Look through the entries below and return all lines including the word "Maßnahmen".

━━━━━ Entries shown

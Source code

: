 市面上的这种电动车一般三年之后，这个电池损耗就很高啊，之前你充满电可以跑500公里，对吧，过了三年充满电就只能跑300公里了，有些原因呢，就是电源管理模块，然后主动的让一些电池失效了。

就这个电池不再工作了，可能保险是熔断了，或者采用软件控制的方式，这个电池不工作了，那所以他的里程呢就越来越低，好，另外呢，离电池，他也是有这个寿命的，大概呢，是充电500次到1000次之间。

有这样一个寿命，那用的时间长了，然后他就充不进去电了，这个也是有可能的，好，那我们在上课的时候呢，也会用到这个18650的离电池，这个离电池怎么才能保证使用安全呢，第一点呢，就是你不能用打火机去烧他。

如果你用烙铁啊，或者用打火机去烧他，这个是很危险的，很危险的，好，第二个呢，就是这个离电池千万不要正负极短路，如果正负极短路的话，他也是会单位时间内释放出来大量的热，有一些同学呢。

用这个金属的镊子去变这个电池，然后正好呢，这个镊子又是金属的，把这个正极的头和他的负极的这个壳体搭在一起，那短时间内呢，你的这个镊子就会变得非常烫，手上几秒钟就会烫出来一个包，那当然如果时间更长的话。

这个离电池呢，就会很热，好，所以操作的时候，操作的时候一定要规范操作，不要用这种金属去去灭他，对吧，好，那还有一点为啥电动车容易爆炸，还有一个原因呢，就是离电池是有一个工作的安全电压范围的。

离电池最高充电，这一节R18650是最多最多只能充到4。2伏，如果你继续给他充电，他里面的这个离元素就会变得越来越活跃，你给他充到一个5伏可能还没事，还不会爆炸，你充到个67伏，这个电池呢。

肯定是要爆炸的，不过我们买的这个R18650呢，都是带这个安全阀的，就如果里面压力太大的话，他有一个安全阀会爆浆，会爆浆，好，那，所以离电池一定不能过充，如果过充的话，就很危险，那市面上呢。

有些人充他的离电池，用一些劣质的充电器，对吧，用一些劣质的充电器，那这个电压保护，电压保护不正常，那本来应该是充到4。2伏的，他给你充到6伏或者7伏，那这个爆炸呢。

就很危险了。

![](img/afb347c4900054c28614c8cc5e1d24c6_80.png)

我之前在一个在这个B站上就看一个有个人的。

━━━━━━━━━━
━━━━━ Entries shown

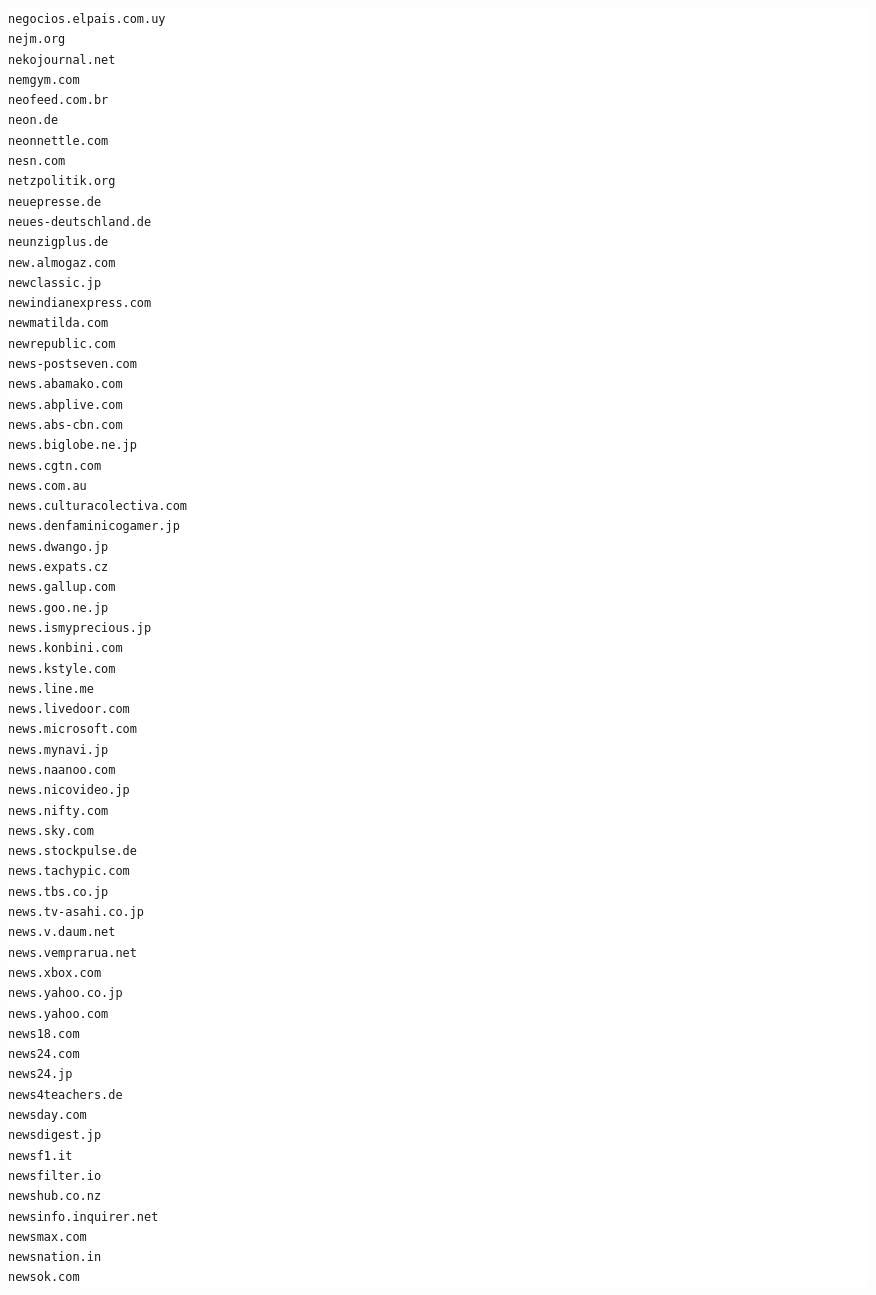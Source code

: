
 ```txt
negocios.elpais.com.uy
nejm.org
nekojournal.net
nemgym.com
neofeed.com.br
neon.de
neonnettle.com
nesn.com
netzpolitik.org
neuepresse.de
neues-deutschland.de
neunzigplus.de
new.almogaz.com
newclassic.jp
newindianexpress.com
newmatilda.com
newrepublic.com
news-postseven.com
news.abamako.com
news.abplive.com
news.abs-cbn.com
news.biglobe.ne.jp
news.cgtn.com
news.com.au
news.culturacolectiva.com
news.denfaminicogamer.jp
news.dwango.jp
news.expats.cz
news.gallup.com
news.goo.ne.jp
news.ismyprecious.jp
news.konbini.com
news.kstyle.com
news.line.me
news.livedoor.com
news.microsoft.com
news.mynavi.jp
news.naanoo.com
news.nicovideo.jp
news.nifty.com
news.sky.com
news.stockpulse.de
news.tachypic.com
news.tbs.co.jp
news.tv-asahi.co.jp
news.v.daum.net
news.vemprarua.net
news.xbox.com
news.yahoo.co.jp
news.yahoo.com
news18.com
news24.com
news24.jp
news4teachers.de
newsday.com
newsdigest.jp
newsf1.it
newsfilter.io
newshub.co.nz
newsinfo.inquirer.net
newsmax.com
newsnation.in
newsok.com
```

━━━━━━━━━━
━━━━━ Entries shown

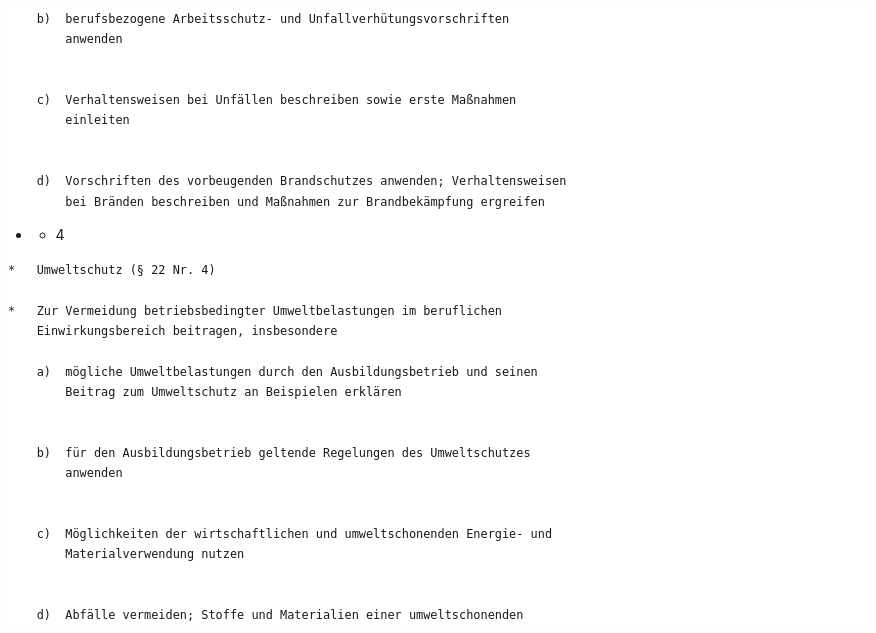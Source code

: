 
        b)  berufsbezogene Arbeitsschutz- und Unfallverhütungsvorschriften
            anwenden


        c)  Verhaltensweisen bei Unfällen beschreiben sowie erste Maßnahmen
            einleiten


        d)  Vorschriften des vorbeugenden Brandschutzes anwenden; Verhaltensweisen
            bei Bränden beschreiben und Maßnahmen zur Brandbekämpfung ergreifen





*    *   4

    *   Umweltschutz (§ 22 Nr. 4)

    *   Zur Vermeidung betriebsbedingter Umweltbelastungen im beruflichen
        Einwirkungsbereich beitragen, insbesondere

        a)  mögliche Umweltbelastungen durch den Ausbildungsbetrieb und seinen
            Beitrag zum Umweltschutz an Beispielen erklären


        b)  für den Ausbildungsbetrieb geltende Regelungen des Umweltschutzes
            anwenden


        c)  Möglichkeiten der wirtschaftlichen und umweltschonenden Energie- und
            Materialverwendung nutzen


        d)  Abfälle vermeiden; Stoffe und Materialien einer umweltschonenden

━━━━━━━━━━

Solution to this problem -
        c)  Verhaltensweisen bei Unfällen beschreiben sowie erste Maßnahmen
            bei Bränden beschreiben und Maßnahmen zur Brandbekämpfung ergreifen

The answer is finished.